# Dataset analysis
**Copyright 2023 (c) Naomi Chaix-Echel & Nicolas P Rougier**  
Released under a BSD 2-clauses license

## Common packages / functions

In [None]:
%run "00-common.ipynb"

## Load data

In [None]:
data = pd.read_csv("./data/data-processed.csv", parse_dates=["date"])
subject_ids = data['subject_id'].unique()
valid_ids, reject_ids = filter_subjects(data)
task_ids = list(range(1,8))

## Dataset statistics

In [None]:
def bold(s):
    """ Return s as a bold string using ANSI codes """
    return "\033[1m" + s + "\033[0m"

n_trials = len(data)
n_subjects = len(data["subject_id"].unique())
date_start, date_end = data["date"].min(), data["date"].max()
n_days = (date_end - date_start).days
trials_per_day = int(n_trials/n_days)

print()
print(bold("Start date:        "), date_start.strftime("%d %B %Y"))
print(bold("End date:          "), date_end.strftime("%d %B %Y"))
print(bold(f"Duration:          "), f"{n_days:,} days")
      
print(bold("Number of subjects:"), n_subjects)
print(bold("Number of trials:  "), f"{n_trials:,}")
print(bold("Means trials/day:  "), f"{trials_per_day:,}")
print()
for i in range(8):
    count = (data["task_id"] == i).sum()
    print(bold(f"Number of trials for task {i}: "), f"{count:,}")
    
print()
print(bold("Valid IDs (n=%d):" % len(valid_ids)),  ", ".join(valid_ids))
print(bold("Reject IDs (n=%d):" % len(reject_ids)), ", ".join(reject_ids))

## Mean number of trials per month

In [None]:
print()
print(bold("Number of trials per month"))
dates = data["date"]
hist = data["date"].groupby([dates.dt.year, dates.dt.month]).count()
ax = hist.plot(kind="bar", figsize=(12, 1.5), xlabel="");
ax.spines["top"].set_visible(False)
ax.spines["right"].set_visible(False)
ax.tick_params(axis='both', which='major', labelsize="x-small")

x0 = -0.5
x1 = 12 - date_start.month + 0.5
year = date_start.year
ymin, ymax = ax.get_ylim()
for i in range(date_end.year - date_start.year+1):
    plt.fill_betweenx([0, ymax], x0, x1,
                      facecolor="C0", alpha=0.05*(1+(i%2)))
    plt.text(x1-0.25, 0.95*ymax, "%d" % (year+i), va="top", ha="right", color="black")
    x0, x1 = x1, x1+12

## Evolution of mean response time over months

In [None]:
print()
print(bold("Mean response time (ms) over months"))
RT_mean = data["RT"].groupby([data["date"].dt.year, data["date"].dt.month]).mean()
RT_std = data["RT"].groupby([data["date"].dt.year, data["date"].dt.month]).std()

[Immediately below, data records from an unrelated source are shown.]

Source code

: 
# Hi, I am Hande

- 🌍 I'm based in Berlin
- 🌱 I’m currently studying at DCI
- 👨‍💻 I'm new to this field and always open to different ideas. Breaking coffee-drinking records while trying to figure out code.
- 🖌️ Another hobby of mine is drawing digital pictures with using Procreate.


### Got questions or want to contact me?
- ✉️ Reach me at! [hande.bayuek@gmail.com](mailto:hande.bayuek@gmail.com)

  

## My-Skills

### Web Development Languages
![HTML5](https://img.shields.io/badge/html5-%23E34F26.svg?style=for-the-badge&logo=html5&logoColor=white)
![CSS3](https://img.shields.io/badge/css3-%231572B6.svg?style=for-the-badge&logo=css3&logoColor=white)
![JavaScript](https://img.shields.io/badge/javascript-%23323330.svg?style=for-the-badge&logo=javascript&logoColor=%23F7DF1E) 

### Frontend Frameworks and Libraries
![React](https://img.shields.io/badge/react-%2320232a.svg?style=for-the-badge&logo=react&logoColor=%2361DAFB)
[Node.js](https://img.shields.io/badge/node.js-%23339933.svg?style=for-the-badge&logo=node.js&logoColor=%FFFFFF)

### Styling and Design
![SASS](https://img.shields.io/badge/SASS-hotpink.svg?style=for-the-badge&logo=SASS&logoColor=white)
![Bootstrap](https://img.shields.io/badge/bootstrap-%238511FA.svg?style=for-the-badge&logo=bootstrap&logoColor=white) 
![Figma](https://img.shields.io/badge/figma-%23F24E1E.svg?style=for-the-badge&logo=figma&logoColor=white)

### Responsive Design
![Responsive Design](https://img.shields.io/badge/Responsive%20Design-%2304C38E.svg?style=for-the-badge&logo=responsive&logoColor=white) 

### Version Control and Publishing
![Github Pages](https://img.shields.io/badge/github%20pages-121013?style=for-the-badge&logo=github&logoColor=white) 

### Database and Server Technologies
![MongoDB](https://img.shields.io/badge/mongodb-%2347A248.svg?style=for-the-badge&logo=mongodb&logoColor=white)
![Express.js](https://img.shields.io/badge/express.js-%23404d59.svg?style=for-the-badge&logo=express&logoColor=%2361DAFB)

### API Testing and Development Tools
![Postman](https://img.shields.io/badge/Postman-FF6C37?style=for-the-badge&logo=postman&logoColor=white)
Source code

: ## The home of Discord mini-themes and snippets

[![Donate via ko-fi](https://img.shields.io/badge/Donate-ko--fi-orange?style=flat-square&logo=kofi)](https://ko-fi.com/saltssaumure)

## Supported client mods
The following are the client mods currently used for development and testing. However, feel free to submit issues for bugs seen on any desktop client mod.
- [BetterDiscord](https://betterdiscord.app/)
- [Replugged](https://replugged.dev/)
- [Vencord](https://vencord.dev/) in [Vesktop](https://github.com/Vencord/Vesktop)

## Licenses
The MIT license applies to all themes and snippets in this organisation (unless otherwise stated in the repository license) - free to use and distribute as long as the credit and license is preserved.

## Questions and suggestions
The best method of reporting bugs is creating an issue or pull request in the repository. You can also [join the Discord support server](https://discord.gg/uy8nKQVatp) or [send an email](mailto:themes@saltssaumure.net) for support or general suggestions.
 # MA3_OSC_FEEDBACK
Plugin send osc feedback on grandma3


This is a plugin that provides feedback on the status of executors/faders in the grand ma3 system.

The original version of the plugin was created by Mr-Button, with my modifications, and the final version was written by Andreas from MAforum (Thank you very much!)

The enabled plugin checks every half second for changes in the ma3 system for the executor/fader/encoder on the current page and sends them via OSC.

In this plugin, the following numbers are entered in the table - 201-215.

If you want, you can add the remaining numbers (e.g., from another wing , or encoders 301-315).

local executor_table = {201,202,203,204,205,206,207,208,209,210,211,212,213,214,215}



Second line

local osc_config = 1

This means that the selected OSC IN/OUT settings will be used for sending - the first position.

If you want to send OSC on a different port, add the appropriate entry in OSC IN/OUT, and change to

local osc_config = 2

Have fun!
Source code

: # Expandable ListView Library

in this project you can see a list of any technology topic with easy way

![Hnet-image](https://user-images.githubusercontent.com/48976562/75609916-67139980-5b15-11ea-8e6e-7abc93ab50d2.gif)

ax = RT_mean.plot(kind="bar", figsize=(12, 1.5), xlabel="", yerr=RT_std)
ax.spines["top"].set_visible(False)
ax.spines["right"].set_visible(False)
ax.tick_params(axis='both', which='major', labelsize="x-small")

x0 = -0.5
x1 = 12 - date_start.month + 0.5
year = date_start.year
ymin, ymax = ax.get_ylim()
for i in range(date_end.year - date_start.year+1):
    plt.fill_betweenx([0, ymax], x0, x1,
                      facecolor="C0", alpha=0.05*(1+(i%2)))
    plt.text(x1-0.25, 0.95*ymax, "%d" % (year+i), va="top", ha="right", color="black")
    x0, x1 = x1, x1+12